> Problem to work on:
Gather the lines from the material that contain "NodePort".

> Records to process:

━━━━━━

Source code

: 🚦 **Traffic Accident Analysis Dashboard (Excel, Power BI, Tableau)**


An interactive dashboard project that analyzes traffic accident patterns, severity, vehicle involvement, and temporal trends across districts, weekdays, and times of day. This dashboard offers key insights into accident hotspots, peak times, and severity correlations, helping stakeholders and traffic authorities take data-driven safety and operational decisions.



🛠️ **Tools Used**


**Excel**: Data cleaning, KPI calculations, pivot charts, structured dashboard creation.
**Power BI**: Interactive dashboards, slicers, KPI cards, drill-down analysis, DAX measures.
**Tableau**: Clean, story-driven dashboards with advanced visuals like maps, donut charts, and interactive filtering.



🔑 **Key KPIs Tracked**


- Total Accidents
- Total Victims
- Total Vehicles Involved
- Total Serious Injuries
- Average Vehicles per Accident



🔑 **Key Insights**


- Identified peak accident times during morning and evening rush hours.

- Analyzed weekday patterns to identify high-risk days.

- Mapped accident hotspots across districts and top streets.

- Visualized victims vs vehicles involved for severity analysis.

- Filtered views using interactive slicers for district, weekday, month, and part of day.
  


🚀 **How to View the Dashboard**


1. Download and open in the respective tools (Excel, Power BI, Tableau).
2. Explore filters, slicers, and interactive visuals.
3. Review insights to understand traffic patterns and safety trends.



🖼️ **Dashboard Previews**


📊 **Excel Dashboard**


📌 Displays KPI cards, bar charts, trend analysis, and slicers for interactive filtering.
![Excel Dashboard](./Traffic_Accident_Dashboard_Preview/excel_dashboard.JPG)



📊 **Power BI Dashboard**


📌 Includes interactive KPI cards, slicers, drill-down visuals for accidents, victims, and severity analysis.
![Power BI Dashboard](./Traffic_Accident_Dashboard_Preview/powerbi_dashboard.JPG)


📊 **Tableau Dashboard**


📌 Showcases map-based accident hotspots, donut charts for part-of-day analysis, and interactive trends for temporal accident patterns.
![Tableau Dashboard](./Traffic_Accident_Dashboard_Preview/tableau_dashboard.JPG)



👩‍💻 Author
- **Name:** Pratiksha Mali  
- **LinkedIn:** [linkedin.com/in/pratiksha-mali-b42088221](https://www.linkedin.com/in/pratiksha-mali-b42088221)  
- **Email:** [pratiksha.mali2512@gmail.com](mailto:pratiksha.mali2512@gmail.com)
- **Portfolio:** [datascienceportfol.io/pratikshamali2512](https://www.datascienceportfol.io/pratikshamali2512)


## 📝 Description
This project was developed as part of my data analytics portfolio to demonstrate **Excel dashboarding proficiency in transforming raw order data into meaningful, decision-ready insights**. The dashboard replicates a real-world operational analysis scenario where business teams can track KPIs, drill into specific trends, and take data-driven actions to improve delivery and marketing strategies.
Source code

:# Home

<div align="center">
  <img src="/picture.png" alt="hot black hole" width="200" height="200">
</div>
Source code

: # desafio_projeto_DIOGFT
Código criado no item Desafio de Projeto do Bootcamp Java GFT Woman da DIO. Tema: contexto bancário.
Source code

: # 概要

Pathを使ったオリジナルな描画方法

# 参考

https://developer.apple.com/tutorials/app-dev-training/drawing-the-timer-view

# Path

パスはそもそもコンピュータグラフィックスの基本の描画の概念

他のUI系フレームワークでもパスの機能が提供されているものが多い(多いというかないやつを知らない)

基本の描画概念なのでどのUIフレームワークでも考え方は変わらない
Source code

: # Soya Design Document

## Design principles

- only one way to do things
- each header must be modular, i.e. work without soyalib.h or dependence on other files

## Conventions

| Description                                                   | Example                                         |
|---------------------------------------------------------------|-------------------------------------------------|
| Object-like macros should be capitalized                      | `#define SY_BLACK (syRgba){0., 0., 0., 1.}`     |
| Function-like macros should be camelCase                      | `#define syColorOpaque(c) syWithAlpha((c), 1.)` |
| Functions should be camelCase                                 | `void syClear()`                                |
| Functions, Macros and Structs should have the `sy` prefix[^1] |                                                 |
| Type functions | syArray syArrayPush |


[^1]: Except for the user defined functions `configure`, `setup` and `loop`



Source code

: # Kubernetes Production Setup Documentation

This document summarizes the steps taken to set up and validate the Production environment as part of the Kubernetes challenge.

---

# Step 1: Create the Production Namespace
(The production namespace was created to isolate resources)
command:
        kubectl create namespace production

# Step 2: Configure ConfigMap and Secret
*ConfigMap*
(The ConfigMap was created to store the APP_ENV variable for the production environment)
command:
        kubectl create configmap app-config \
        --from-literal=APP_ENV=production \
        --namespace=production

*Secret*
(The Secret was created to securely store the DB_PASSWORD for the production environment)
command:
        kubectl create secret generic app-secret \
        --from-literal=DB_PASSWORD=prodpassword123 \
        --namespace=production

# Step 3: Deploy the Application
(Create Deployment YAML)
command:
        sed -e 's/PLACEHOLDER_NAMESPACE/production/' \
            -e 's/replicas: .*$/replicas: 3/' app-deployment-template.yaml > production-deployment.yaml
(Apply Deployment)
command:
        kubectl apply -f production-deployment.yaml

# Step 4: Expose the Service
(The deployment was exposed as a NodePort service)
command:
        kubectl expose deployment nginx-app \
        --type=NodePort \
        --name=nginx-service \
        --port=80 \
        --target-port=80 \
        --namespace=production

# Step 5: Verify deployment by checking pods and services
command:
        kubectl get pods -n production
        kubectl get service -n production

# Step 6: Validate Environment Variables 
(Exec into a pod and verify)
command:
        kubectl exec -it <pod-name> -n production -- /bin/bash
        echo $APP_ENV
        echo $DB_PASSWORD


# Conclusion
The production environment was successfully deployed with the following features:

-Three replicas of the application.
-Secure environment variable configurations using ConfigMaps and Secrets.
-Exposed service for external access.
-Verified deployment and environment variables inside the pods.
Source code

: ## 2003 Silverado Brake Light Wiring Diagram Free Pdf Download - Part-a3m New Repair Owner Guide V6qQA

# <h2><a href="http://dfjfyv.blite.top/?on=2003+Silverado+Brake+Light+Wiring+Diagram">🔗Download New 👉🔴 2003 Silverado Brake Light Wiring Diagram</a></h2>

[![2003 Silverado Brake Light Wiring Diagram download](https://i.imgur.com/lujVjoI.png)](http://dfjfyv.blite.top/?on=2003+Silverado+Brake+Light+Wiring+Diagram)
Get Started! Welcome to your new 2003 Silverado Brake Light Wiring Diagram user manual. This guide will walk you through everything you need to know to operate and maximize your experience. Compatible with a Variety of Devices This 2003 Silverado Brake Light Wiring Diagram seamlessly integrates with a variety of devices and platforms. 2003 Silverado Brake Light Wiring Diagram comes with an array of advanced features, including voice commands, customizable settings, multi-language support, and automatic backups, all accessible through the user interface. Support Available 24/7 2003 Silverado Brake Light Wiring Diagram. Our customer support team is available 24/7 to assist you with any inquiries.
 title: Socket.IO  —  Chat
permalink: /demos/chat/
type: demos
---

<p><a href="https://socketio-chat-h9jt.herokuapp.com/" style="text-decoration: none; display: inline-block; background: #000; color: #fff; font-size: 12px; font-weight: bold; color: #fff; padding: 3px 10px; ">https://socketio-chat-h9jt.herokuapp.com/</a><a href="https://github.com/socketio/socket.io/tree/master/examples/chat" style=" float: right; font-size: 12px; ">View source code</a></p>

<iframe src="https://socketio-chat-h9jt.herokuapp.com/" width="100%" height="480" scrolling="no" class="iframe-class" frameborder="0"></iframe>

━━━━━━

> Solution to this problem:
(The deployment was exposed as a NodePort service)
        --type=NodePort \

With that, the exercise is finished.